There was a discussion on this late last year.  I'd still kinda like to build the beast I describe...


----------



## z662 (Mar 17, 2010)

Cool Ill take a look at that shortly.  Thanks


----------



## overmind (Mar 18, 2010)

I've used a similar device to measure consumption. You plug that device into power socket and then your desktop into it.

By doing a lot of measuring I've discovered for x86 that is power consumption is proportional with cpu frequency and number of cores.

Power used is for CPU+motherboard (whthout hdd, which is 10W or less for e desktop hdd):
- AMD Geode 500 MHz, consumption 4W
- Via C4/7 1Ghz, 11W (double frequency, double consumption)
- Intel Atom N270 1.6 Ghz (single core) 25W 
- Intel Atom 330 dual x 1.6 GHZ: 33W

A dual core E2200 (2x2Ghz): 48W in idle, 78W in load.

For a CPU used in mini itx boards or notebook, cpu consumption does not grow much in load vs idle.

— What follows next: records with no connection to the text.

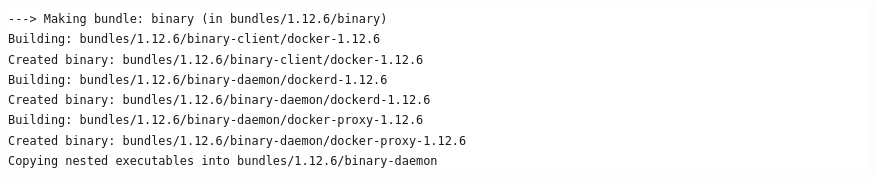     ---> Making bundle: binary (in bundles/1.12.6/binary)
    Building: bundles/1.12.6/binary-client/docker-1.12.6
    Created binary: bundles/1.12.6/binary-client/docker-1.12.6
    Building: bundles/1.12.6/binary-daemon/dockerd-1.12.6
    Created binary: bundles/1.12.6/binary-daemon/dockerd-1.12.6
    Building: bundles/1.12.6/binary-daemon/docker-proxy-1.12.6
    Created binary: bundles/1.12.6/binary-daemon/docker-proxy-1.12.6
    Copying nested executables into bundles/1.12.6/binary-daemon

For a desktop CPU it is a big difference.

On a quad core in X window i have 100W, if I open Firefox and then lot of tabs with websites, I have sometimes 150W.

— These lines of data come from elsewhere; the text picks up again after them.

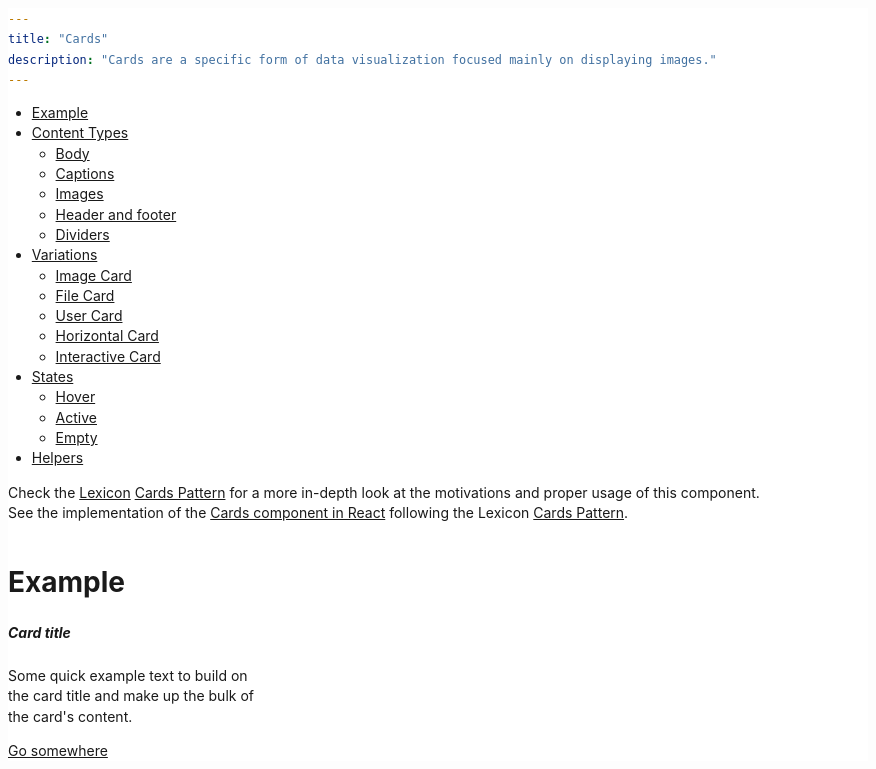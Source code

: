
 ```yaml
---
title: "Cards"
description: "Cards are a specific form of data visualization focused mainly on displaying images."
---
```


<div class="nav-toc-absolute">
<div class="nav-toc">

- [Example](#example)
- [Content Types](#content-types)
    - [Body](#body)
    - [Captions](#captions)
    - [Images](#images)
    - [Header and footer](#header-and-footer)
    - [Dividers](#dividers)
- [Variations](#variations)
    - [Image Card](#image-card)
    - [File Card](#file-card)
    - [User Card](#user-card)
    - [Horizontal Card](#horizontal-card)
    - [Interactive Card](#interactive-card)
- [States](#states)
    - [Hover](#hover)
    - [Active](#active)
    - [Empty](#empty)
- [Helpers](#helpers)

</div>
</div>

<div class="clay-site-alert alert alert-info">
	Check the <a href="https://liferay.design/lexicon">Lexicon</a> <a href="https://liferay.design/lexicon/core-components/cards/">Cards Pattern</a> for a more in-depth look at the motivations and proper usage of this component.
</div>

<div class="clay-site-alert alert alert-warning">
	See the implementation of the <a href="/docs/components/cards.html">Cards component in React</a> following the Lexicon <a href="https://liferay.design/lexicon/core-components/cards/">Cards Pattern</a>.
</div>

# Example

<div class="sheet-example">
    <div class="card" style="width: 18rem;">
        <div class="card-body">
            <h5 class="card-title">Card title</h5>
            <p class="card-text">Some quick example text to build on the card title and make up the bulk of the card's content.</p>
            <a href="#" class="btn btn-primary">Go somewhere</a>
        </div>
    </div>
</div>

A game that also uses GPU and CPU is 100%, on a quad and a ordinary nvidia 8500 can consume 200W-220W.

Macs are very green, in idle (not standby!) the consumption is only 14W for a Mac Mini dual core (40W in load).

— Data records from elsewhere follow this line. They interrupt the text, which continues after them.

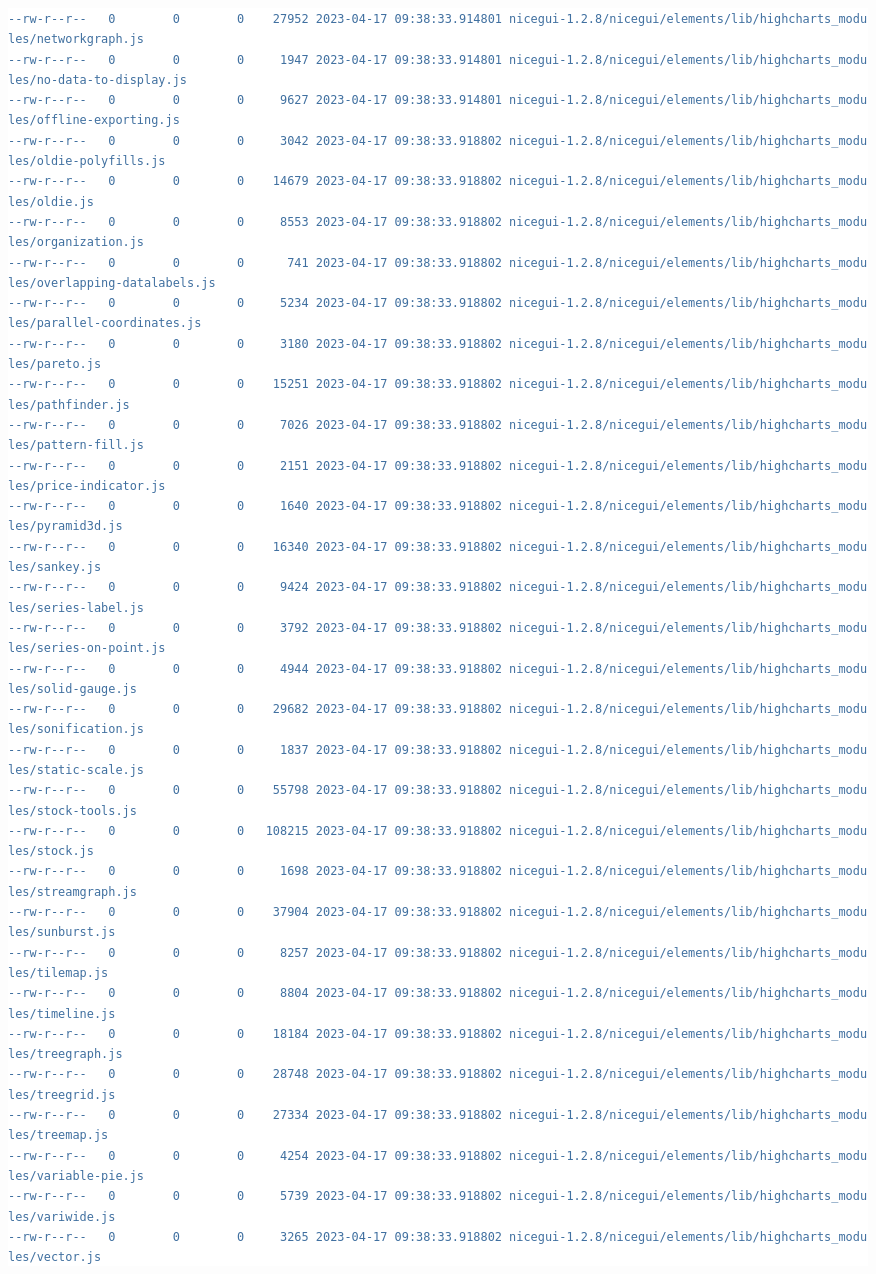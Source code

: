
 ```diff
--rw-r--r--   0        0        0    27952 2023-04-17 09:38:33.914801 nicegui-1.2.8/nicegui/elements/lib/highcharts_modules/networkgraph.js
--rw-r--r--   0        0        0     1947 2023-04-17 09:38:33.914801 nicegui-1.2.8/nicegui/elements/lib/highcharts_modules/no-data-to-display.js
--rw-r--r--   0        0        0     9627 2023-04-17 09:38:33.914801 nicegui-1.2.8/nicegui/elements/lib/highcharts_modules/offline-exporting.js
--rw-r--r--   0        0        0     3042 2023-04-17 09:38:33.918802 nicegui-1.2.8/nicegui/elements/lib/highcharts_modules/oldie-polyfills.js
--rw-r--r--   0        0        0    14679 2023-04-17 09:38:33.918802 nicegui-1.2.8/nicegui/elements/lib/highcharts_modules/oldie.js
--rw-r--r--   0        0        0     8553 2023-04-17 09:38:33.918802 nicegui-1.2.8/nicegui/elements/lib/highcharts_modules/organization.js
--rw-r--r--   0        0        0      741 2023-04-17 09:38:33.918802 nicegui-1.2.8/nicegui/elements/lib/highcharts_modules/overlapping-datalabels.js
--rw-r--r--   0        0        0     5234 2023-04-17 09:38:33.918802 nicegui-1.2.8/nicegui/elements/lib/highcharts_modules/parallel-coordinates.js
--rw-r--r--   0        0        0     3180 2023-04-17 09:38:33.918802 nicegui-1.2.8/nicegui/elements/lib/highcharts_modules/pareto.js
--rw-r--r--   0        0        0    15251 2023-04-17 09:38:33.918802 nicegui-1.2.8/nicegui/elements/lib/highcharts_modules/pathfinder.js
--rw-r--r--   0        0        0     7026 2023-04-17 09:38:33.918802 nicegui-1.2.8/nicegui/elements/lib/highcharts_modules/pattern-fill.js
--rw-r--r--   0        0        0     2151 2023-04-17 09:38:33.918802 nicegui-1.2.8/nicegui/elements/lib/highcharts_modules/price-indicator.js
--rw-r--r--   0        0        0     1640 2023-04-17 09:38:33.918802 nicegui-1.2.8/nicegui/elements/lib/highcharts_modules/pyramid3d.js
--rw-r--r--   0        0        0    16340 2023-04-17 09:38:33.918802 nicegui-1.2.8/nicegui/elements/lib/highcharts_modules/sankey.js
--rw-r--r--   0        0        0     9424 2023-04-17 09:38:33.918802 nicegui-1.2.8/nicegui/elements/lib/highcharts_modules/series-label.js
--rw-r--r--   0        0        0     3792 2023-04-17 09:38:33.918802 nicegui-1.2.8/nicegui/elements/lib/highcharts_modules/series-on-point.js
--rw-r--r--   0        0        0     4944 2023-04-17 09:38:33.918802 nicegui-1.2.8/nicegui/elements/lib/highcharts_modules/solid-gauge.js
--rw-r--r--   0        0        0    29682 2023-04-17 09:38:33.918802 nicegui-1.2.8/nicegui/elements/lib/highcharts_modules/sonification.js
--rw-r--r--   0        0        0     1837 2023-04-17 09:38:33.918802 nicegui-1.2.8/nicegui/elements/lib/highcharts_modules/static-scale.js
--rw-r--r--   0        0        0    55798 2023-04-17 09:38:33.918802 nicegui-1.2.8/nicegui/elements/lib/highcharts_modules/stock-tools.js
--rw-r--r--   0        0        0   108215 2023-04-17 09:38:33.918802 nicegui-1.2.8/nicegui/elements/lib/highcharts_modules/stock.js
--rw-r--r--   0        0        0     1698 2023-04-17 09:38:33.918802 nicegui-1.2.8/nicegui/elements/lib/highcharts_modules/streamgraph.js
--rw-r--r--   0        0        0    37904 2023-04-17 09:38:33.918802 nicegui-1.2.8/nicegui/elements/lib/highcharts_modules/sunburst.js
--rw-r--r--   0        0        0     8257 2023-04-17 09:38:33.918802 nicegui-1.2.8/nicegui/elements/lib/highcharts_modules/tilemap.js
--rw-r--r--   0        0        0     8804 2023-04-17 09:38:33.918802 nicegui-1.2.8/nicegui/elements/lib/highcharts_modules/timeline.js
--rw-r--r--   0        0        0    18184 2023-04-17 09:38:33.918802 nicegui-1.2.8/nicegui/elements/lib/highcharts_modules/treegraph.js
--rw-r--r--   0        0        0    28748 2023-04-17 09:38:33.918802 nicegui-1.2.8/nicegui/elements/lib/highcharts_modules/treegrid.js
--rw-r--r--   0        0        0    27334 2023-04-17 09:38:33.918802 nicegui-1.2.8/nicegui/elements/lib/highcharts_modules/treemap.js
--rw-r--r--   0        0        0     4254 2023-04-17 09:38:33.918802 nicegui-1.2.8/nicegui/elements/lib/highcharts_modules/variable-pie.js
--rw-r--r--   0        0        0     5739 2023-04-17 09:38:33.918802 nicegui-1.2.8/nicegui/elements/lib/highcharts_modules/variwide.js
--rw-r--r--   0        0        0     3265 2023-04-17 09:38:33.918802 nicegui-1.2.8/nicegui/elements/lib/highcharts_modules/vector.js
```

(That's because the OSX, somebody installed OSX on a dell laptop and battery now holds 4 hours instead of 3 hours with Vista.)

All I've told you including consumption for a Mac Mini is based on my measurements.

But do not take what I've said very strict. There can be differences.

For example motherboard with intel Atom made by intel, asus or msi have different consumption. (with few wats difference, which is alot).

Also I've measured two mobo with Atom, same type of motherboard with different power sources. One was consuming 41W and other 37W (intel atom 330 + 1 hdd) 

All components were the same in both systems, only power source differs.

There are some UPS that have software that tells you power usage. I had one of those, but the power consumption is not precise. For a computer it told me it was consuming 14W and if I put the power metter to see how the ups consume, it show me 50W (and the ups battery was full).


----------



## z662 (Mar 18, 2010)

Thanks a lot, that answers my question.  I really just needed a ballpark figure.  I am pleased to see that the load is really not that high at all....Unless you are gaming on a pretty intense game. I would have thought the  numbers would have been much higher.  Makes you wonder how many people that buy those kilowatt PSU's ever use more than 1/3 of the potential.


----------



## overmind (Mar 18, 2010)

There's also the power consumption of the monitor.

A usual 19 inch TFT desktop monitor consume 45W.

One more thing: I've measured a computer with intel mobo and dual core and consumes 10W when is power off. A CRT 21 inch monitor powered off consume 30W (even the power button seems like to have 2 position on/off and it seems is not digital so you think that the power button is connected directly to power and is not controlling the monitor digitally.)

If you have many powered off computers but plugged in, you waste alot of power without any benefit.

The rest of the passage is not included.